However every single manually aimed shot costs GTA$ 500,000, and if you want it to auto-aim on a concrete target, you'll have to shell out GTA$ 750,000.
Add to that price a timer of 48 in-game hours (48 real-time minutes) between shots, and you'd think the weapon is fairly well regulated - I mean, who has that kind of money, right?
Well, hackers, is who. But then, that's what the cooldown is for... although apparently there are a host of glitches which can be exploited to cheat that cooldown, and reset it immediately after a shot.
The orbital cannon's shot is, basically, an area-of-effect attack which automatically destroys all vehicles and destructible props, and kills all players within its blast radius, regardless of cover or armor. Nothing in the game exists which isn't destroyed in a single shot. Its also a completely binary effect, so there's no lower-damage area on the edge.
You're either in the radius, or not.
If you happen to be inside a building, but fall into the radius, you still die. If you're flying above the shot's impact at the time of firing, you die (presumably the shot goes through you. Ouch). If you're in your yacht with defenses on, you die. If you have several floors of parking garage above you, you die. This thing may as well etch a huge middle finger into the ground wherever it is fired.
Currently, the only two ways to not get blasted from orbit is to have passive mode turned on or be in an instanced property, like an apartment, Bunker, Office, etc. Beyond these, players have discovered some interesting tidbits about the orbital cannon.
The camera trigger point for aiming regular shots is fixed in the same physical space as the game world, floating in mid-air but not at the top of it. In spite of this being an "orbital" cannon, players can fly over the aiming camera, and thus not be targeted manually. Auto-targeting does not rely on this camera, so that can still kill you.

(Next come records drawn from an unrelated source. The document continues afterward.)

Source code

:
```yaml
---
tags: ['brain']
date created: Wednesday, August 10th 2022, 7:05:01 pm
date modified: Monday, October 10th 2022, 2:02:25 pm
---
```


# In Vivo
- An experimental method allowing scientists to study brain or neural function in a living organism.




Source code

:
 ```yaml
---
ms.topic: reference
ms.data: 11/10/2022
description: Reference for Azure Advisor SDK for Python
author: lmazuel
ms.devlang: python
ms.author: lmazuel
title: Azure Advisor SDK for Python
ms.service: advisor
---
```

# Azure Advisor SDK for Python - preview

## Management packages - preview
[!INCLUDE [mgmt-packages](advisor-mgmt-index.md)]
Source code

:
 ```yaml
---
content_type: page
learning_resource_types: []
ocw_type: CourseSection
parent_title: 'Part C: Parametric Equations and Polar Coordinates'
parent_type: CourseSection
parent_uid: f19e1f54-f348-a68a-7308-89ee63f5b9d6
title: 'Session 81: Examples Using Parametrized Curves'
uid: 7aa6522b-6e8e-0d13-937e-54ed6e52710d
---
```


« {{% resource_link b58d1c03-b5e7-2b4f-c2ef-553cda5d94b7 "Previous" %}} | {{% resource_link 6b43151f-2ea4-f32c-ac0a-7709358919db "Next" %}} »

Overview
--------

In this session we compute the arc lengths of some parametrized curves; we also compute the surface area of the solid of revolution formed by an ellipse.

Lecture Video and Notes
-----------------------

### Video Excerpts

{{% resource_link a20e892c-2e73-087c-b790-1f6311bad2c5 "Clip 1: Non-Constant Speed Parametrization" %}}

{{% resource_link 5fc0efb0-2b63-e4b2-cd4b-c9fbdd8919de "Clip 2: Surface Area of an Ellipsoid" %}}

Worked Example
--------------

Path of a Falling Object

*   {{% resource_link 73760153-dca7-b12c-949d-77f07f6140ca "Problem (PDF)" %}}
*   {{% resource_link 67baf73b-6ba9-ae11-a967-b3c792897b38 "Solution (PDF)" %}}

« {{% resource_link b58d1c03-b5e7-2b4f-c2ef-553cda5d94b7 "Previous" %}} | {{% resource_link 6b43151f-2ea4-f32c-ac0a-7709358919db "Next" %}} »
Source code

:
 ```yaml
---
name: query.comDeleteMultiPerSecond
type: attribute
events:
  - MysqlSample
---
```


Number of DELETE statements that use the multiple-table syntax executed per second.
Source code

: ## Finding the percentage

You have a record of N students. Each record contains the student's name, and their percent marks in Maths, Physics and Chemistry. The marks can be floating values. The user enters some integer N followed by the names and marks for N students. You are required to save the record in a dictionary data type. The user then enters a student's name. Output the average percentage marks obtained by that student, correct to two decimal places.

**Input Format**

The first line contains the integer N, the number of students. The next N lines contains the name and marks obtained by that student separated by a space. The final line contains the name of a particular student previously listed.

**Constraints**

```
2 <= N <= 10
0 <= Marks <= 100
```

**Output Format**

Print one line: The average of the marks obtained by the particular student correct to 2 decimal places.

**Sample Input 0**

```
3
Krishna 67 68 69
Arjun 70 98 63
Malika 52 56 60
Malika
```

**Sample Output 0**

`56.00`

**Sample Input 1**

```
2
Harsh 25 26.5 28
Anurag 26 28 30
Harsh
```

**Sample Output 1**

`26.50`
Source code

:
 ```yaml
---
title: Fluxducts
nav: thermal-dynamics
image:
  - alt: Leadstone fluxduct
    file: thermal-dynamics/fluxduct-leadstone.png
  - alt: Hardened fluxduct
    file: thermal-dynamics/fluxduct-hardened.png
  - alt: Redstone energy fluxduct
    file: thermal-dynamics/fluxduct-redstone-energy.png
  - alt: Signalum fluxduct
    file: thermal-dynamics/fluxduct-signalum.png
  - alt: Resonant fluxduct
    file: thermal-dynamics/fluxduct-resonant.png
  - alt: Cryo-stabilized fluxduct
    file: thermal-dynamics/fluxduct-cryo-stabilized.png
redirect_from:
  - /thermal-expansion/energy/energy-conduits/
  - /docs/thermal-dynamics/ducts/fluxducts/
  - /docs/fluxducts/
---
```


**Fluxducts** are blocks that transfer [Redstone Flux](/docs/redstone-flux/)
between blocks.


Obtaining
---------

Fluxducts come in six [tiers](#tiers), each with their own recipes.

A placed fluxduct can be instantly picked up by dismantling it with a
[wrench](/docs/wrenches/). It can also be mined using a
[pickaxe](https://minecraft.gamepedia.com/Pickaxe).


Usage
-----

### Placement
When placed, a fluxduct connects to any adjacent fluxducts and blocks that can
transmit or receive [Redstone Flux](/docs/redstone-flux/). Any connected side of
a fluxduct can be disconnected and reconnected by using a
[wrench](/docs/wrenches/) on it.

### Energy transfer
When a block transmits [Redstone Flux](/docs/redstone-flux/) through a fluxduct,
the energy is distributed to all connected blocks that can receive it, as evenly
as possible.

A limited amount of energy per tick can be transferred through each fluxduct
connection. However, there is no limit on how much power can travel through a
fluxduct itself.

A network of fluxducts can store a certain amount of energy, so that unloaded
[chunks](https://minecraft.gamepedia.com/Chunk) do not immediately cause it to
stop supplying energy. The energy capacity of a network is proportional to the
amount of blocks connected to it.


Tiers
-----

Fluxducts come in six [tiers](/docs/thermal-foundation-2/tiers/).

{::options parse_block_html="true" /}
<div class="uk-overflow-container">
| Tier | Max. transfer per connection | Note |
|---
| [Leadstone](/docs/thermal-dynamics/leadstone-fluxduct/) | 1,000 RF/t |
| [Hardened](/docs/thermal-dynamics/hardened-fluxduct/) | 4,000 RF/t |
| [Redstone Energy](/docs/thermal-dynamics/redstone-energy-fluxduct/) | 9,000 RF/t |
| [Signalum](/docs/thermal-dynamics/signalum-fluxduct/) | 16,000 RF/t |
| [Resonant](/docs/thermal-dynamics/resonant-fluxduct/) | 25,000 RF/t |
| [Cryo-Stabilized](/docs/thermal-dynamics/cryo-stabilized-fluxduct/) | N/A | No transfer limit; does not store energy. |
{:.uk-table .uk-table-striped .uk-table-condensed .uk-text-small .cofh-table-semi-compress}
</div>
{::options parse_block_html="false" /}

Certain methods can help you hide your blip on the orbital cannon map, but if you happen to be in the blast radius it still gets you. Apparently going into tunnels masks your blip, as does "off the radar" and "ghost organization". Stealth vehicles, however, will not.
Between a horde of hacked accounts having billions of in-game cash and the glitches (we won't detail them for the greater good, if you're really interested the vast information highways of the internet shall guide you) this has become the perfect griefing tool. Instant kill in any situation and the victim cannot do anything about it. They can't fight back since you're in a facility, they can't run or hide - it is guaranteed bother.
So why, after finally sort-of equipping players with decent ways to fend off Hydras, would Rockstar go back and give such a powerful weapon to griefers? There are multiple theories about this, and they pain the developers in different ways.
Less favorable theories involve the cooldown glitches being deliberate, thus essentially giving players quick ways to repeatedly spend GTA$ 500,000 or GTA$ 750,000. With such a rapid money sink, presumably microtransactions become more appealing. Now, there are a few things wrong with this - who in their right mind would buy Shark Cards just to use the orbital? And this plays right into the hands of hackers, a group to which Rockstar would never pander.
Another theory is that the orbital cannon is geared to appeal to hackers very intentionally, and it's kind of a cheat detector in disguise. Maybe shots are tracked with hidden stats - one of the older anti-cheat methods the game used - and folk who are firing off countless shots in quick succession get their accounts looked at closer.
While this seems like an overly complicated and contrived method to achieve hacker detection, and is thus very likely also a dud, it would certainly be a creative approach. Whatever players may think of Rockstar, everyone can agree that they always go after the hackers.
Most likely it was assumed that the cooldown of the orbital cannon would regulate its use sufficiently and the glitches slipped by quality assurance.
Even in the current state, orbital griefing isn't as widespread as Hydra griefing, but over the months this may change for the worse. Hopefully something will be done about the cooldown glitches, but in the meantime... well, I don't know, fly high?